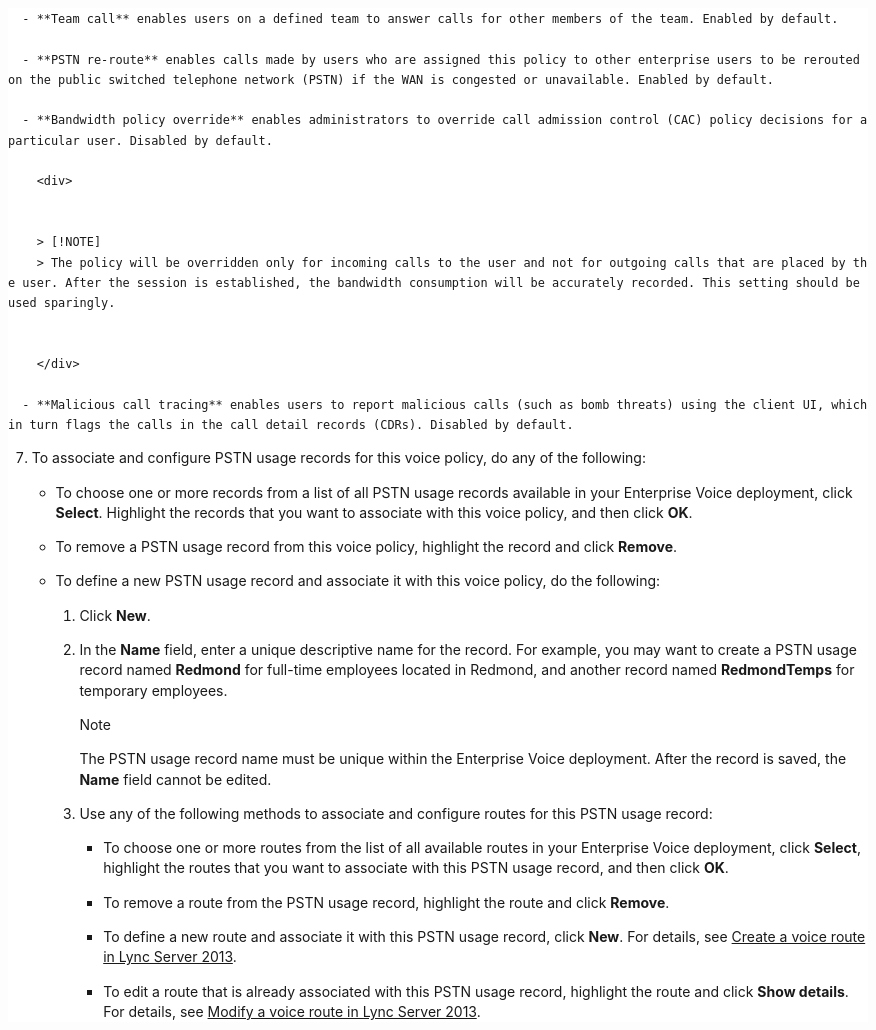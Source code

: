       - **Team call** enables users on a defined team to answer calls for other members of the team. Enabled by default.
    
      - **PSTN re-route** enables calls made by users who are assigned this policy to other enterprise users to be rerouted on the public switched telephone network (PSTN) if the WAN is congested or unavailable. Enabled by default.
    
      - **Bandwidth policy override** enables administrators to override call admission control (CAC) policy decisions for a particular user. Disabled by default.
        
        <div>
        

        > [!NOTE]  
        > The policy will be overridden only for incoming calls to the user and not for outgoing calls that are placed by the user. After the session is established, the bandwidth consumption will be accurately recorded. This setting should be used sparingly.

        
        </div>
    
      - **Malicious call tracing** enables users to report malicious calls (such as bomb threats) using the client UI, which in turn flags the calls in the call detail records (CDRs). Disabled by default.

7.  To associate and configure PSTN usage records for this voice policy, do any of the following:
    
      - To choose one or more records from a list of all PSTN usage records available in your Enterprise Voice deployment, click **Select**. Highlight the records that you want to associate with this voice policy, and then click **OK**.
    
      - To remove a PSTN usage record from this voice policy, highlight the record and click **Remove**.
    
      - To define a new PSTN usage record and associate it with this voice policy, do the following:
        
        1.  Click **New**.
        
        2.  In the **Name** field, enter a unique descriptive name for the record. For example, you may want to create a PSTN usage record named **Redmond** for full-time employees located in Redmond, and another record named **RedmondTemps** for temporary employees.
            
            <div>
            

            > [!NOTE]  
            > The PSTN usage record name must be unique within the Enterprise Voice deployment. After the record is saved, the <STRONG>Name</STRONG> field cannot be edited.

            
            </div>
        
        3.  Use any of the following methods to associate and configure routes for this PSTN usage record:
            
              - To choose one or more routes from the list of all available routes in your Enterprise Voice deployment, click **Select**, highlight the routes that you want to associate with this PSTN usage record, and then click **OK**.
            
              - To remove a route from the PSTN usage record, highlight the route and click **Remove**.
            
              - To define a new route and associate it with this PSTN usage record, click **New**. For details, see [Create a voice route in Lync Server 2013](lync-server-2013-create-a-voice-route.md).
            
              - To edit a route that is already associated with this PSTN usage record, highlight the route and click **Show details**. For details, see [Modify a voice route in Lync Server 2013](lync-server-2013-modify-a-voice-route.md).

What you need to do:
Repeat, exactly and in full, each line from the start of the data to the line that contains "- To choose one or more records". Pictures do not go in.

Your response:
Source code

:       - **Team call** enables users on a defined team to answer calls for other members of the team. Enabled by default.
    
      - **PSTN re-route** enables calls made by users who are assigned this policy to other enterprise users to be rerouted on the public switched telephone network (PSTN) if the WAN is congested or unavailable. Enabled by default.
    
      - **Bandwidth policy override** enables administrators to override call admission control (CAC) policy decisions for a particular user. Disabled by default.
        
        <div>
        

        > [!NOTE]  
        > The policy will be overridden only for incoming calls to the user and not for outgoing calls that are placed by the user. After the session is established, the bandwidth consumption will be accurately recorded. This setting should be used sparingly.

        
        </div>
    
      - **Malicious call tracing** enables users to report malicious calls (such as bomb threats) using the client UI, which in turn flags the calls in the call detail records (CDRs). Disabled by default.

7.  To associate and configure PSTN usage records for this voice policy, do any of the following:
    
      - To choose one or more records from a list of all PSTN usage records available in your Enterprise Voice deployment, click **Select**. Highlight the records that you want to associate with this voice policy, and then click **OK**.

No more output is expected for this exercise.